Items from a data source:
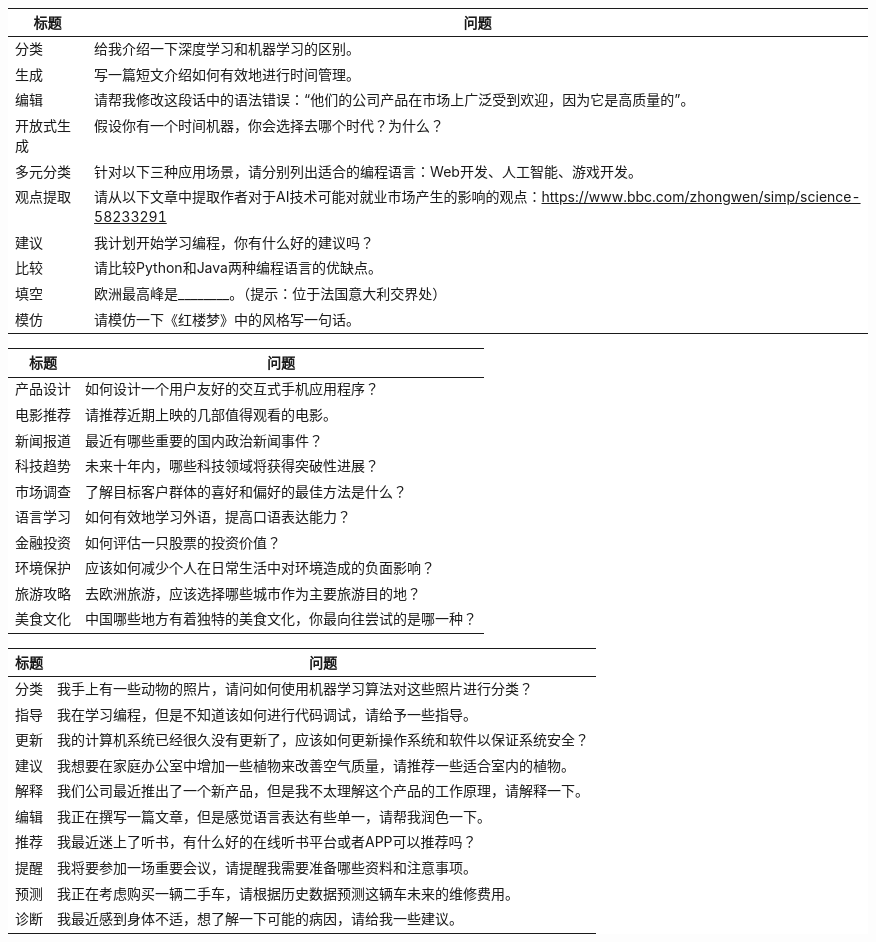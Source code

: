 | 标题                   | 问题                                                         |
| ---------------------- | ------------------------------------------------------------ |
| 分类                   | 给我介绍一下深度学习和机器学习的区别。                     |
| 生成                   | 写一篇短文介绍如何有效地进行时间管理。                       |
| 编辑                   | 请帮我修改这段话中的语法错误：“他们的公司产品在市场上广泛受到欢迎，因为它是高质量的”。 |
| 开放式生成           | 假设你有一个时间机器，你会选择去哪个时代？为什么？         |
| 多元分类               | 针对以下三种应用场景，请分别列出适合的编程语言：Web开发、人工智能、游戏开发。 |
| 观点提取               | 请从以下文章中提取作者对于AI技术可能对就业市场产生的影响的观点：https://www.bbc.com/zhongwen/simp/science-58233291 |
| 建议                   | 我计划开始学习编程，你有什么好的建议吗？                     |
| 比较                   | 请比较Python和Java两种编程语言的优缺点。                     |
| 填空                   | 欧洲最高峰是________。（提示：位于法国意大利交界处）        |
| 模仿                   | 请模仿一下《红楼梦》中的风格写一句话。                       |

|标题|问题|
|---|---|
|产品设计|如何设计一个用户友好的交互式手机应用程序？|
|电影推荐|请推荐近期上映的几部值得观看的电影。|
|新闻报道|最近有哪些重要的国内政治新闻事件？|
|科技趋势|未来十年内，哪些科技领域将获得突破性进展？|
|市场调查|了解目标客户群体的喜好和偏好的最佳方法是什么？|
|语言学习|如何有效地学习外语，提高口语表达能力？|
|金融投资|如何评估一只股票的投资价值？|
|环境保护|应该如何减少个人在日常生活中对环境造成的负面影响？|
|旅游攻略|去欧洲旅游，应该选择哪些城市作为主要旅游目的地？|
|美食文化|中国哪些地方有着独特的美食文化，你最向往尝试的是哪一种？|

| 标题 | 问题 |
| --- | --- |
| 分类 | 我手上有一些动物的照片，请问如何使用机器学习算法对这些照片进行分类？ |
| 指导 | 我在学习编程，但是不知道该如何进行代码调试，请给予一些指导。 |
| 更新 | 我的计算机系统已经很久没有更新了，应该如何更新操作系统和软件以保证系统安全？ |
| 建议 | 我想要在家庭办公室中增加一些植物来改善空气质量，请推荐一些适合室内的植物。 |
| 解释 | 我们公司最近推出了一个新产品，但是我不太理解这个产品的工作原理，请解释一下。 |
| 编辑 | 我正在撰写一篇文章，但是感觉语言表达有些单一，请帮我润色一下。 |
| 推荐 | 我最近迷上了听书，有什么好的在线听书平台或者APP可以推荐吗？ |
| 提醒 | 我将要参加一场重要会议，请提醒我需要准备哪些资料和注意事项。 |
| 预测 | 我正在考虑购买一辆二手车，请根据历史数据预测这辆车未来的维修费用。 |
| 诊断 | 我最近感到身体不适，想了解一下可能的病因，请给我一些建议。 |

_EXERCISE INSTRUCTIONS_.
Copy all entries exactly; skip pictures.

_EXERCISE OUTPUT_.
Source code

: | 标题                   | 问题                                                         |
| ---------------------- | ------------------------------------------------------------ |
| 分类                   | 给我介绍一下深度学习和机器学习的区别。                     |
| 生成                   | 写一篇短文介绍如何有效地进行时间管理。                       |
| 编辑                   | 请帮我修改这段话中的语法错误：“他们的公司产品在市场上广泛受到欢迎，因为它是高质量的”。 |
| 开放式生成           | 假设你有一个时间机器，你会选择去哪个时代？为什么？         |
| 多元分类               | 针对以下三种应用场景，请分别列出适合的编程语言：Web开发、人工智能、游戏开发。 |
| 观点提取               | 请从以下文章中提取作者对于AI技术可能对就业市场产生的影响的观点：https://www.bbc.com/zhongwen/simp/science-58233291 |
| 建议                   | 我计划开始学习编程，你有什么好的建议吗？                     |
| 比较                   | 请比较Python和Java两种编程语言的优缺点。                     |
| 填空                   | 欧洲最高峰是________。（提示：位于法国意大利交界处）        |
| 模仿                   | 请模仿一下《红楼梦》中的风格写一句话。                       |

|标题|问题|
|---|---|
|产品设计|如何设计一个用户友好的交互式手机应用程序？|
|电影推荐|请推荐近期上映的几部值得观看的电影。|
|新闻报道|最近有哪些重要的国内政治新闻事件？|
|科技趋势|未来十年内，哪些科技领域将获得突破性进展？|
|市场调查|了解目标客户群体的喜好和偏好的最佳方法是什么？|
|语言学习|如何有效地学习外语，提高口语表达能力？|
|金融投资|如何评估一只股票的投资价值？|
|环境保护|应该如何减少个人在日常生活中对环境造成的负面影响？|
|旅游攻略|去欧洲旅游，应该选择哪些城市作为主要旅游目的地？|
|美食文化|中国哪些地方有着独特的美食文化，你最向往尝试的是哪一种？|

| 标题 | 问题 |
| --- | --- |
| 分类 | 我手上有一些动物的照片，请问如何使用机器学习算法对这些照片进行分类？ |
| 指导 | 我在学习编程，但是不知道该如何进行代码调试，请给予一些指导。 |
| 更新 | 我的计算机系统已经很久没有更新了，应该如何更新操作系统和软件以保证系统安全？ |
| 建议 | 我想要在家庭办公室中增加一些植物来改善空气质量，请推荐一些适合室内的植物。 |
| 解释 | 我们公司最近推出了一个新产品，但是我不太理解这个产品的工作原理，请解释一下。 |
| 编辑 | 我正在撰写一篇文章，但是感觉语言表达有些单一，请帮我润色一下。 |
| 推荐 | 我最近迷上了听书，有什么好的在线听书平台或者APP可以推荐吗？ |
| 提醒 | 我将要参加一场重要会议，请提醒我需要准备哪些资料和注意事项。 |
| 预测 | 我正在考虑购买一辆二手车，请根据历史数据预测这辆车未来的维修费用。 |
| 诊断 | 我最近感到身体不适，想了解一下可能的病因，请给我一些建议。 |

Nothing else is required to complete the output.